Briana Morrison, Department of Computer Science

# Towards General Compilation for Heterogeneous Backends: The Unified Compiler

CS4991 Capstone Report, 2024

Neil Phan

Computer Science The University of Virginia School of Engineering and Applied Science Charlottesville, Virginia USA nnp3axx@virginia.edu

#### ABSTRACT

Working with new hardware devices is difficult, leaving only a small subset of programmers able to program on devices like GPUs and FPGAs. I propose a unified compiler capable of compiling to multiple backends can improve accessibility and increase the benefit of these new devices. Through the use of MLIR, a library that can create dialects for use by a compiler, multiple dialects can be designed to take advantage of each hardware's backend. Each new dialect can then be connected to a higher-level dialect that will serve as the domain-specific language to be standardized. Through this one domain-specific language proposal, many programmers would be able to flex the abilities of different hardware backends without needing extensive knowledge of them. Next steps in the proposal involve more different learning about the heterogeneous devices so that the initial dialects for each backend can be developed and built upon in the domain-specific language.

#### 1. INTRODUCTION

With the decline of Moore's Law, hardware accelerators have become more popular in the past couple of decades. Most common hardware accelerators include the graphics processing unit (GPU) and the field-programmable gate array (FPGA) each of which have their own niche uses. There also exist many other backends that are currently in development, such as processing-in-memory (PIM) for DRAM and SRAM. Each new backend creates a need to know the general architecture behind it in order to take full advantage of the hardware accelerators' potential. This leaves many who are not proficient in hardware unable to fully utilize the potential of hardware accelerators.

#### 2. RELATED WORKS

Compilers were developed to address the difficulties in using hardware. The first major ones to come out included CUDA, a programming API built on top of C++ and C that allows programmers to write C++ functions that run on the GPU (NVIDIA, n.d.). This was a major step in improving the readability of hardware accelerator code and providing more access to the public. However, compilers such as CUDA from NVIDIA have generally been developed by companies and were close-sourced. While the interface new programming provided extensive programmability for the hardware, it would still require many users to learn the tricks of the language in order to master it and take full advantage of the hardware.

This led into the era of MLIR, an infrastructure that supports the development of multiple dialects that can connect with each other (MLIR, n.d.). An open-source project that expanded from LLVM, this was an innovative change in how one could create

compilers for backends.

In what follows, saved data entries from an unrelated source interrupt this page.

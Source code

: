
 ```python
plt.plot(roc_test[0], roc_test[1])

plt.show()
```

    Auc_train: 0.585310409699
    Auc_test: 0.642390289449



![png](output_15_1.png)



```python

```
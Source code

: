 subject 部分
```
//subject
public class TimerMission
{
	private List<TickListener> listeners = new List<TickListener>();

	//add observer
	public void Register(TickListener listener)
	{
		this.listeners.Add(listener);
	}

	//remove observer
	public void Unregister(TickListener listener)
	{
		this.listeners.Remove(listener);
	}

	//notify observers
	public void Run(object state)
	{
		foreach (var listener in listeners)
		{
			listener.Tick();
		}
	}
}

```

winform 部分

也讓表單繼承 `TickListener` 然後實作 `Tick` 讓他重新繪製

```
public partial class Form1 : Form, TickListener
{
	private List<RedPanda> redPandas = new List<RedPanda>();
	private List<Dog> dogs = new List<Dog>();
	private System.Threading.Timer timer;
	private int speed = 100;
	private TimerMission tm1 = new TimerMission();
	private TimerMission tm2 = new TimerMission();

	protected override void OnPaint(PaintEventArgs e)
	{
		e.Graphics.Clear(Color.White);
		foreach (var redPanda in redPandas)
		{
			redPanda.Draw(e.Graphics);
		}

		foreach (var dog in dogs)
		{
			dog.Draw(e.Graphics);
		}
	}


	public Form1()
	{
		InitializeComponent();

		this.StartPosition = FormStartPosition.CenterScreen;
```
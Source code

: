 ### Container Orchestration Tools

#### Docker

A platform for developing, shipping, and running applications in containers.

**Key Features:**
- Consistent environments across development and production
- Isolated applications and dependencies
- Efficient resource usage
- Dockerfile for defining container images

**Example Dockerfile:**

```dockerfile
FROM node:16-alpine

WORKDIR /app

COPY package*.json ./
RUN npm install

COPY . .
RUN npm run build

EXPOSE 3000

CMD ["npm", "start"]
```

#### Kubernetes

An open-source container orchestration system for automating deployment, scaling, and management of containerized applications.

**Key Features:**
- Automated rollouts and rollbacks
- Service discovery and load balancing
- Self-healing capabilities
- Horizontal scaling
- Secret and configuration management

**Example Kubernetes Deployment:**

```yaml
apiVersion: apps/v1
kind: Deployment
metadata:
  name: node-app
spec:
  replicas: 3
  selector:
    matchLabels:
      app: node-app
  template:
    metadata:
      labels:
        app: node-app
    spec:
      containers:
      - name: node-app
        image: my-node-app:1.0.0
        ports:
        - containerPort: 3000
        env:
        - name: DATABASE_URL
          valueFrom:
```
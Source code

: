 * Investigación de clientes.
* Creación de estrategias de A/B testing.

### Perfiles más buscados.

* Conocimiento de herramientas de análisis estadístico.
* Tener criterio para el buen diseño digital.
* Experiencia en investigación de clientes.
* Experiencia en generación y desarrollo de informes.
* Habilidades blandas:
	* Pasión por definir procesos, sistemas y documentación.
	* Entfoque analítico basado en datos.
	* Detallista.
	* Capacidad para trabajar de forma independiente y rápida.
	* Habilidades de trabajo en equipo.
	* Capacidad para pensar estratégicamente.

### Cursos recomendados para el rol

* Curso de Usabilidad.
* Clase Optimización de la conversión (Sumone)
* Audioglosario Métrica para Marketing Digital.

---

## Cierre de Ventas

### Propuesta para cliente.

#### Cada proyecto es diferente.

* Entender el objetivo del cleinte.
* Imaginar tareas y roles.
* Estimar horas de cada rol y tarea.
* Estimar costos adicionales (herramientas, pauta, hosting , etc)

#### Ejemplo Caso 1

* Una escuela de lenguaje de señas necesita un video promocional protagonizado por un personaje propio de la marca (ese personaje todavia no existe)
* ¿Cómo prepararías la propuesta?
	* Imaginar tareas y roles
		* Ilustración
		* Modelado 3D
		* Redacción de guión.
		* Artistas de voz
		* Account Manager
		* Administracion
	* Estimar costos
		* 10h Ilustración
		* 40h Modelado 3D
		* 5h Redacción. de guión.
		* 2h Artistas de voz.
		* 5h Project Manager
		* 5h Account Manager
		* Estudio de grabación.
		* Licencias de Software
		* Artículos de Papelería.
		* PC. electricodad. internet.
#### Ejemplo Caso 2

Dialects could "connect" with each other and create a clearly-defined pipeline, like a general GPU dialect that could lower down into more specific languages like nvvm for NVIDIA and rocdl for AMD. This would spark others to build new domain-specific languages, such as HeteroCL, which takes advantage of different heterogeneous backends and applies different optimizations in a high-level domain-specific language (MLIR, n.d.). The project supports generating code for CPUs and FPGAs. HeteroCL takes advantage of the kernel concept, where one can specify a generic algorithm like matrix multiply and then apply a series of optimizations to it through imperative programming. The development of projects like MLIR and HeteroCL have continued to push further for the idea of general programmability in heterogeneous backends.

# 3. PROPOSED COMPILER DESIGN

For the unified compiler proposal, it will follow similar structures to other compilers today: the design of a front-end, middle-end, and back-end. By using MLIR, we can define the dialects necessary for each hardware device. For now, the proposal will focus on compiling code down to the CPU and the GPU.

Figure 1 illustrates the compiling pipeline proposed for the unified compiler. Users of the compiler will create code in the front-end, which will then be converted to middle-end code via MLIR. Once the code is processed in the middle-end, we can reduce it to its binary form for the respective hardware accelerator that is being targeted via the back-end. We define each component of the compiler in the future subsections below.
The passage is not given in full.